-- YOUR INSTRUCTIONS --
Please repeat the lines below exactly. Begin with the line containing "A Web Application" and go on through the line containing "Flow of the".

[Stored entries]
────────────────

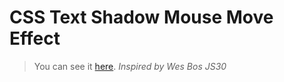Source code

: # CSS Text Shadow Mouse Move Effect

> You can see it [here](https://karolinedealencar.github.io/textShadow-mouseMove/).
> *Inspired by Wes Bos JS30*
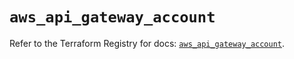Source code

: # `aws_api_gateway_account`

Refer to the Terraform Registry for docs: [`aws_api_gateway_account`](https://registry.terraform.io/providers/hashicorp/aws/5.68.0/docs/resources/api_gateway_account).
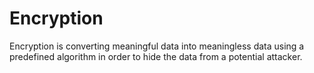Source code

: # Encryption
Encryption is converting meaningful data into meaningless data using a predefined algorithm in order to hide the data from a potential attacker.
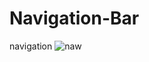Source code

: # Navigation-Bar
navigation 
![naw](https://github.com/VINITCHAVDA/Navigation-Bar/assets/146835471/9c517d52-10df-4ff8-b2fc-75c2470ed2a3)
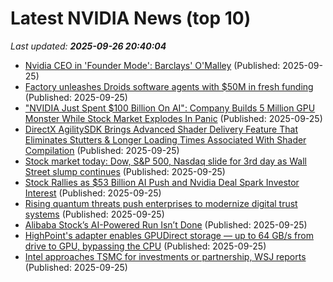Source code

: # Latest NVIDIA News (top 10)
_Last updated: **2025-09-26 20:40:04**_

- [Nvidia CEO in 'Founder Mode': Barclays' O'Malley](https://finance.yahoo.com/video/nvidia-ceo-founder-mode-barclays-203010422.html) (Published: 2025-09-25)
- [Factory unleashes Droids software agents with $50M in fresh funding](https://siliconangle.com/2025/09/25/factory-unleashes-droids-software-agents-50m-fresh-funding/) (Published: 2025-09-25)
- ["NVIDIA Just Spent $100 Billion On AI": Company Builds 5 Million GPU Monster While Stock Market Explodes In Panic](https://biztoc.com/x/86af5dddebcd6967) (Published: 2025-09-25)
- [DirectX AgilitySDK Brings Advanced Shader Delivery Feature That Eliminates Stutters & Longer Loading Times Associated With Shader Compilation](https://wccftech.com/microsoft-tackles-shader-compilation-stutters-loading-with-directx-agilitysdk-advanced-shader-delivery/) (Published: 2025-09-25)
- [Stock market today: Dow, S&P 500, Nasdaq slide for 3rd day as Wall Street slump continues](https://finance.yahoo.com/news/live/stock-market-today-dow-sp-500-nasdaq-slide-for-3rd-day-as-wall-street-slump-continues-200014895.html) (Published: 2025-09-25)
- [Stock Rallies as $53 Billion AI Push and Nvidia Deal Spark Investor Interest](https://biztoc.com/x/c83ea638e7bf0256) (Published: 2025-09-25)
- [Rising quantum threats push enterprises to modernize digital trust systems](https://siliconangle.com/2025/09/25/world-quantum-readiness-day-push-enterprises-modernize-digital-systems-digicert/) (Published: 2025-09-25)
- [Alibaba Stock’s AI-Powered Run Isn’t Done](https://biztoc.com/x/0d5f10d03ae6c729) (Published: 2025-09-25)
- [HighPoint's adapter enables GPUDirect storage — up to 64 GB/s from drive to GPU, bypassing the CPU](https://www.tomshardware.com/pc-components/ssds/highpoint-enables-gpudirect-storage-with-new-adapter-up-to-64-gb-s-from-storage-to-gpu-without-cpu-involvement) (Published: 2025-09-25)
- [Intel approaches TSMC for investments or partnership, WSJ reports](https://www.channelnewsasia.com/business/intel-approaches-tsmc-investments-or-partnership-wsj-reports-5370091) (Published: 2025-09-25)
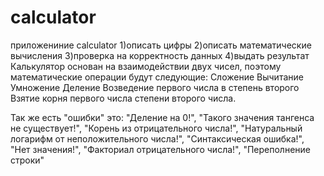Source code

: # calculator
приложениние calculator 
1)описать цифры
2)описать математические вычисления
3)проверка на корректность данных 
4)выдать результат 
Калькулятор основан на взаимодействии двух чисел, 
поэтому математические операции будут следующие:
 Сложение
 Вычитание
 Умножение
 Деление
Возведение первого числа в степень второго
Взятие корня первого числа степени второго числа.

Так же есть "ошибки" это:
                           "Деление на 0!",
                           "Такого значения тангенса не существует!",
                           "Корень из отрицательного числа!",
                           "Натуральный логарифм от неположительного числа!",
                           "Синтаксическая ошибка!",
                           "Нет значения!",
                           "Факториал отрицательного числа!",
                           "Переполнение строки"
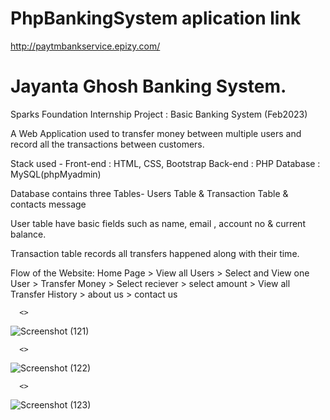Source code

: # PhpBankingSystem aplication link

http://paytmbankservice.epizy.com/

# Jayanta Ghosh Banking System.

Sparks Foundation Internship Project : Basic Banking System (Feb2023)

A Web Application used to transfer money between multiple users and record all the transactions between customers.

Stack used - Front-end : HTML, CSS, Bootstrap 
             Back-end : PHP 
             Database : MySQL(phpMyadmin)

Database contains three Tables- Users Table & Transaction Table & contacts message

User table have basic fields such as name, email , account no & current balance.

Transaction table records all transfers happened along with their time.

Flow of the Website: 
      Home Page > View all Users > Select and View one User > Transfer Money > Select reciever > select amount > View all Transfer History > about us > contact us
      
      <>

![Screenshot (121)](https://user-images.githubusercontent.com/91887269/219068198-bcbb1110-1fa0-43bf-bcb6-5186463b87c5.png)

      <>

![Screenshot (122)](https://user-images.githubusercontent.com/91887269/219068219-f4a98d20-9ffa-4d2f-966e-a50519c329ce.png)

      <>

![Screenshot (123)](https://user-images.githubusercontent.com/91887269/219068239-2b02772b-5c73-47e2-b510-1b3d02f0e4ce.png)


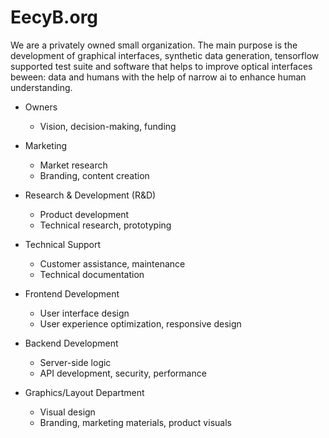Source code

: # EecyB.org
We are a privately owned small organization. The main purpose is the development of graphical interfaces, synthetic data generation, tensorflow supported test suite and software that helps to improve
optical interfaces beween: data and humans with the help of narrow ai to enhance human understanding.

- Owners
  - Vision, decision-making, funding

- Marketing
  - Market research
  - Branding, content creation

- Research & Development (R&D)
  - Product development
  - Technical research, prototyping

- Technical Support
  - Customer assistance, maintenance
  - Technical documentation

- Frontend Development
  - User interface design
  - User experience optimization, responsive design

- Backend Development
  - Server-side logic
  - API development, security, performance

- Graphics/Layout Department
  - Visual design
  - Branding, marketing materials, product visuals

────────────────

-- RESPONSE --
A Web Application used to transfer money between multiple users and record all the transactions between customers.

Stack used - Front-end : HTML, CSS, Bootstrap 
             Back-end : PHP 
             Database : MySQL(phpMyadmin)

Database contains three Tables- Users Table & Transaction Table & contacts message

User table have basic fields such as name, email , account no & current balance.

Transaction table records all transfers happened along with their time.

Flow of the Website: 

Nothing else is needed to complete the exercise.